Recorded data
####################
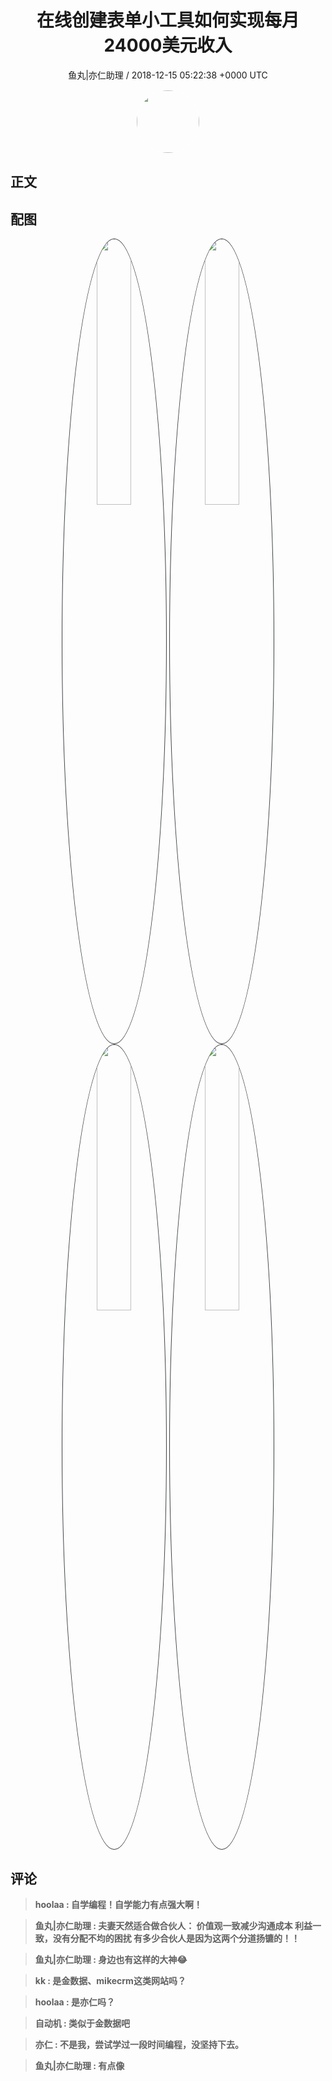 <h1 align="center">在线创建表单小工具如何实现每月24000美元收入</h1>
<p align="center">
    <a>鱼丸|亦仁助理 / 2018-12-15 05:22:38 &#43;0000 UTC</a>
</p>

<div align="center">
    <img src="https://images.zsxq.com/FtTHJfWYtR2To4jzwGiUQdhHaRRa?e=1590940799&amp;token=kIxbL07-8jAj8w1n4s9zv64FuZZNEATmlU_Vm6zD:AMY_BShrw-7TP6Fmqq7D-Deyytw=" width="100" height="100" style="border:1px solid;border-radius:50%; color:#ffffff"/>
</div>

## 正文

<div>

</div>

## 配图
<div class="image" align="center">

<img src="https://images.zsxq.com/FnKSv0Qsph5M_B5Q5NqouoyHhhLb?imageMogr2/auto-orient/thumbnail/800x/format/jpg/blur/1x0/quality/75&amp;e=1590940799&amp;token=kIxbL07-8jAj8w1n4s9zv64FuZZNEATmlU_Vm6zD:WdQnuLE0-E5vl0udlu9NmAtC88o=" width="33%" height="33%" style="border:1px solid;border-radius:50%; color:#3c3f41"/>

<img src="https://images.zsxq.com/Fs9CxF5ZJ-yyl9ujiDbp082qZwpk?imageMogr2/auto-orient/thumbnail/800x/format/jpg/blur/1x0/quality/75&amp;e=1590940799&amp;token=kIxbL07-8jAj8w1n4s9zv64FuZZNEATmlU_Vm6zD:Ls2omu0zm_oN55u5DsdcQuLdpSg=" width="33%" height="33%" style="border:1px solid;border-radius:50%; color:#3c3f41"/>

<img src="https://images.zsxq.com/ltTg9sS2VzEsV28mV62E4juDPAyp?imageMogr2/auto-orient/thumbnail/800x/format/jpg/blur/1x0/quality/75&amp;e=1590940799&amp;token=kIxbL07-8jAj8w1n4s9zv64FuZZNEATmlU_Vm6zD:FNaW_UxKq_dDWbbkbeKoBRRm36o=" width="33%" height="33%" style="border:1px solid;border-radius:50%; color:#3c3f41"/>

<img src="https://images.zsxq.com/Fv_r0-BnV0EaaUw_mRt99wk_mmPQ?imageMogr2/auto-orient/thumbnail/800x/format/jpg/blur/1x0/quality/75&amp;e=1590940799&amp;token=kIxbL07-8jAj8w1n4s9zv64FuZZNEATmlU_Vm6zD:aWT0ST1shXCjnQR7Sjq0X5WWqtY=" width="33%" height="33%" style="border:1px solid;border-radius:50%; color:#3c3f41"/>

</div>

## 评论

<div align="left">
<div>

<blockquote >
<span> <strong>hoolaa : 自学编程！自学能力有点强大啊！ </strong></span>
</blockquote>

<blockquote >
<span> <strong>鱼丸|亦仁助理 : 夫妻天然适合做合伙人：
价值观一致减少沟通成本
利益一致，没有分配不均的困扰
有多少合伙人是因为这两个分道扬镳的！！ </strong></span>
</blockquote>

<blockquote >
<span> <strong>鱼丸|亦仁助理 : 身边也有这样的大神😂 </strong></span>
</blockquote>

<blockquote >
<span> <strong>kk : 是金数据、mikecrm这类网站吗？ </strong></span>
</blockquote>

<blockquote >
<span> <strong>hoolaa : 是亦仁吗？ </strong></span>
</blockquote>

<blockquote >
<span> <strong>自动机 : 类似于金数据吧 </strong></span>
</blockquote>

<blockquote >
<span> <strong>亦仁 : 不是我，尝试学过一段时间编程，没坚持下去。 </strong></span>
</blockquote>

<blockquote >
<span> <strong>鱼丸|亦仁助理 : 有点像 </strong></span>
</blockquote>

</div>
</div>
####################
# What you are asked to do:
Restate the entries above word for word, keeping pictures out of the copy.

# Completed task:
 <h1 align="center">在线创建表单小工具如何实现每月24000美元收入</h1>
<p align="center">
    <a>鱼丸|亦仁助理 / 2018-12-15 05:22:38 &#43;0000 UTC</a>
</p>

<div align="center">
    <img src="https://images.zsxq.com/FtTHJfWYtR2To4jzwGiUQdhHaRRa?e=1590940799&amp;token=kIxbL07-8jAj8w1n4s9zv64FuZZNEATmlU_Vm6zD:AMY_BShrw-7TP6Fmqq7D-Deyytw=" width="100" height="100" style="border:1px solid;border-radius:50%; color:#ffffff"/>
</div>

## 正文

<div>

</div>

## 配图
<div class="image" align="center">

<img src="https://images.zsxq.com/FnKSv0Qsph5M_B5Q5NqouoyHhhLb?imageMogr2/auto-orient/thumbnail/800x/format/jpg/blur/1x0/quality/75&amp;e=1590940799&amp;token=kIxbL07-8jAj8w1n4s9zv64FuZZNEATmlU_Vm6zD:WdQnuLE0-E5vl0udlu9NmAtC88o=" width="33%" height="33%" style="border:1px solid;border-radius:50%; color:#3c3f41"/>

<img src="https://images.zsxq.com/Fs9CxF5ZJ-yyl9ujiDbp082qZwpk?imageMogr2/auto-orient/thumbnail/800x/format/jpg/blur/1x0/quality/75&amp;e=1590940799&amp;token=kIxbL07-8jAj8w1n4s9zv64FuZZNEATmlU_Vm6zD:Ls2omu0zm_oN55u5DsdcQuLdpSg=" width="33%" height="33%" style="border:1px solid;border-radius:50%; color:#3c3f41"/>

<img src="https://images.zsxq.com/ltTg9sS2VzEsV28mV62E4juDPAyp?imageMogr2/auto-orient/thumbnail/800x/format/jpg/blur/1x0/quality/75&amp;e=1590940799&amp;token=kIxbL07-8jAj8w1n4s9zv64FuZZNEATmlU_Vm6zD:FNaW_UxKq_dDWbbkbeKoBRRm36o=" width="33%" height="33%" style="border:1px solid;border-radius:50%; color:#3c3f41"/>

<img src="https://images.zsxq.com/Fv_r0-BnV0EaaUw_mRt99wk_mmPQ?imageMogr2/auto-orient/thumbnail/800x/format/jpg/blur/1x0/quality/75&amp;e=1590940799&amp;token=kIxbL07-8jAj8w1n4s9zv64FuZZNEATmlU_Vm6zD:aWT0ST1shXCjnQR7Sjq0X5WWqtY=" width="33%" height="33%" style="border:1px solid;border-radius:50%; color:#3c3f41"/>

</div>

## 评论

<div align="left">
<div>

<blockquote >
<span> <strong>hoolaa : 自学编程！自学能力有点强大啊！ </strong></span>
</blockquote>

<blockquote >
<span> <strong>鱼丸|亦仁助理 : 夫妻天然适合做合伙人：
价值观一致减少沟通成本
利益一致，没有分配不均的困扰
有多少合伙人是因为这两个分道扬镳的！！ </strong></span>
</blockquote>

<blockquote >
<span> <strong>鱼丸|亦仁助理 : 身边也有这样的大神😂 </strong></span>
</blockquote>

<blockquote >
<span> <strong>kk : 是金数据、mikecrm这类网站吗？ </strong></span>
</blockquote>

<blockquote >
<span> <strong>hoolaa : 是亦仁吗？ </strong></span>
</blockquote>

<blockquote >
<span> <strong>自动机 : 类似于金数据吧 </strong></span>
</blockquote>

<blockquote >
<span> <strong>亦仁 : 不是我，尝试学过一段时间编程，没坚持下去。 </strong></span>
</blockquote>

<blockquote >
<span> <strong>鱼丸|亦仁助理 : 有点像 </strong></span>
</blockquote>

</div>
</div>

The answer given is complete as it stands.